Alla fine del XIX secolo, con la
proclamazione a Capitale d'Italia, ebbe inizio a Firenze la cosiddetta fase di
"risanamento", una grandiosa operazione urbanistica ad opera dello
stesso Comune che trasformò letteralmente il volto della città, a spese,
purtroppo, del patrimonio artistico, culturale e ambientale.
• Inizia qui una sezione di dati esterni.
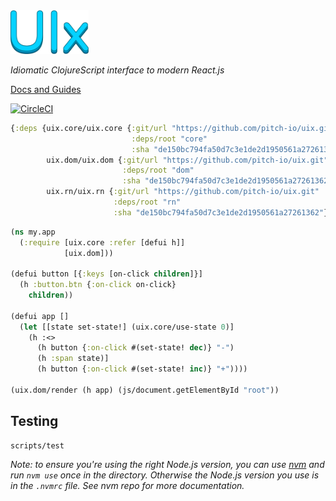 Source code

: <img src="logo.png" width="125" />

_Idiomatic ClojureScript interface to modern React.js_

[Docs and Guides](https://roman01la.gitbook.io/pitch-uix/)

[![CircleCI](https://circleci.com/gh/pitch-io/uix.svg?style=svg)](https://circleci.com/gh/pitch-io/uix)

```clj
{:deps {uix.core/uix.core {:git/url "https://github.com/pitch-io/uix.git"
                           :deps/root "core"
                           :sha "de150bc794fa50d7c3e1de2d1950561a27261362"}
        uix.dom/uix.dom {:git/url "https://github.com/pitch-io/uix.git"
                         :deps/root "dom"
                         :sha "de150bc794fa50d7c3e1de2d1950561a27261362"}
        uix.rn/uix.rn {:git/url "https://github.com/pitch-io/uix.git"
                       :deps/root "rn"
                       :sha "de150bc794fa50d7c3e1de2d1950561a27261362"}}}
```

```clj
(ns my.app
  (:require [uix.core :refer [defui h]]
            [uix.dom]))

(defui button [{:keys [on-click children]}]
  (h :button.btn {:on-click on-click}
    children))

(defui app []
  (let [[state set-state!] (uix.core/use-state 0)]
    (h :<>
      (h button {:on-click #(set-state! dec)} "-")
      (h :span state)]
      (h button {:on-click #(set-state! inc)} "+"))))

(uix.dom/render (h app) (js/document.getElementById "root"))
```

## Testing

```
scripts/test
```

_Note: to ensure you're using the right Node.js version, you can use [nvm](https://github.com/nvm-sh/nvm) and run `nvm use`
once in the directory. Otherwise the Node.js version you use is in the `.nvmrc` file. See nvm repo for more documentation._
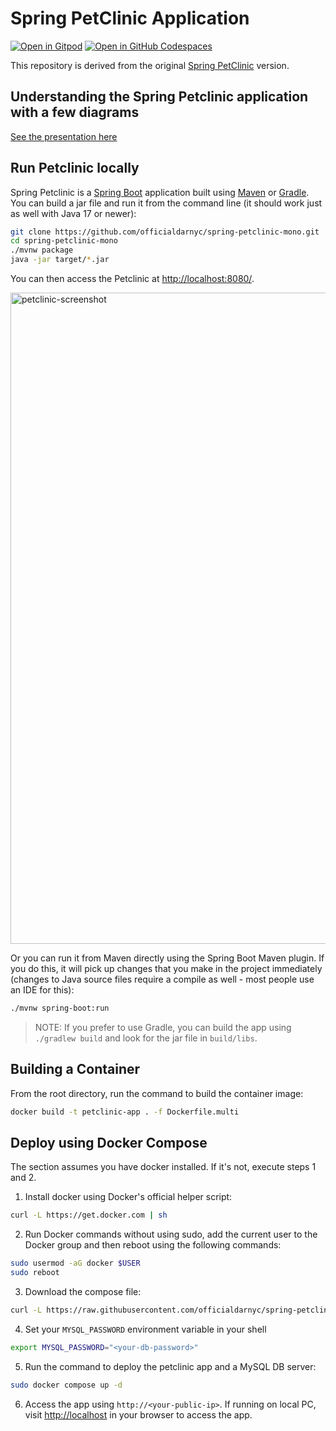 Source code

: # Spring PetClinic Application

[![Open in Gitpod](https://gitpod.io/button/open-in-gitpod.svg)](https://gitpod.io/#https://github.com/officialdarnyc/spring-petclinic-mono) [![Open in GitHub Codespaces](https://github.com/codespaces/badge.svg)](https://github.com/codespaces/new?hide_repo_select=true&ref=main&repo=7517918)

This repository is derived from the original [Spring PetClinic](https://github.com/spring-projects/spring-petclinic) version.

## Understanding the Spring Petclinic application with a few diagrams

[See the presentation here](https://speakerdeck.com/michaelisvy/spring-petclinic-sample-application)

## Run Petclinic locally

Spring Petclinic is a [Spring Boot](https://spring.io/guides/gs/spring-boot) application built using [Maven](https://spring.io/guides/gs/maven/) or [Gradle](https://spring.io/guides/gs/gradle/). You can build a jar file and run it from the command line (it should work just as well with Java 17 or newer):

```bash
git clone https://github.com/officialdarnyc/spring-petclinic-mono.git
cd spring-petclinic-mono
./mvnw package
java -jar target/*.jar
```

You can then access the Petclinic at <http://localhost:8080/>.

<img width="1042" alt="petclinic-screenshot" src="https://cloud.githubusercontent.com/assets/838318/19727082/2aee6d6c-9b8e-11e6-81fe-e889a5ddfded.png">

Or you can run it from Maven directly using the Spring Boot Maven plugin. If you do this, it will pick up changes that you make in the project immediately (changes to Java source files require a compile as well - most people use an IDE for this):

```bash
./mvnw spring-boot:run
```

> NOTE: If you prefer to use Gradle, you can build the app using `./gradlew build` and look for the jar file in `build/libs`.

## Building a Container

From the root directory, run the command to build the container image:

```bash
docker build -t petclinic-app . -f Dockerfile.multi
```

## Deploy using Docker Compose

The section assumes you have docker installed. If it's not, execute steps 1 and 2.

1. Install docker using Docker's official helper script:
```bash
curl -L https://get.docker.com | sh
```

2. Run Docker commands without using sudo, add the current user to the Docker group and then reboot using the following commands:
```bash
sudo usermod -aG docker $USER
sudo reboot
```

3. Download the compose file:
```bash
curl -L https://raw.githubusercontent.com/officialdarnyc/spring-petclinic-mono/main/docker-compose.yml -O
```

4. Set your `MYSQL_PASSWORD` environment variable in your shell
```bash
export MYSQL_PASSWORD="<your-db-password>"
```

5. Run the command to deploy the petclinic app and a MySQL DB server:
```bash
sudo docker compose up -d
```
6. Access the app using `http://<your-public-ip>`. If running on local PC, visit [http://localhost](http://localhost) in your browser to access the app.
All'inizio l'intervento di bonifica doveva interessare solo la zona del Mercato Vecchio, rimasta abbandonata con la costruzione dell'attuale Mercato Centrale, e il ghetto ebraico, nel quale ormai però gli ebrei non abitavano più dai tempi dei Lorena e che si trovava in condizioni fatiscenti. Si trattava della zona del centro storico, compreso tra le vie Roma, Calimala, Monalda, Porta Rossa, piazza Strozzi e le vie de' Pescioni e de' Cerretani: l'isolato, un esempio di altissimo valore ambientale esempio di urbanizzazione medievale, si presentava però all'epoca assai degradato e difficilmente vivibile sotto l'aspetto umano e sociale e non mancano, a ragione di ciò, testimonianze dell’epoca in cui viene ben descritta la situazione disagiata in cui si trovava l’area. Oggi raccolti nel libro "Firenze sotterranea", gli importantissimi articoli di Giulio Piccini giornalista de La Nazione conosciuto con lo pseudonimo di Jarro, denunciano lo stato di totale abbandono e degrado di molte zone della nostra città ed i continui atti di delinquenza subìti dagli abitanti: « Chi crederebbe che entro Firenze, città molle e vezzosa che ha per tutto levato grida di miti e dolci costumi, è una Firenze dove stanno in combutta il sicario e il ladro, l’assassino negli intervalli in cui esce dalle galere, e il lenone, il baruffino abietto e atroce; chi crederebbe che v’è una Firenze, dove le catapecchie si ammucchiano e fanno da sé un’orrenda città?».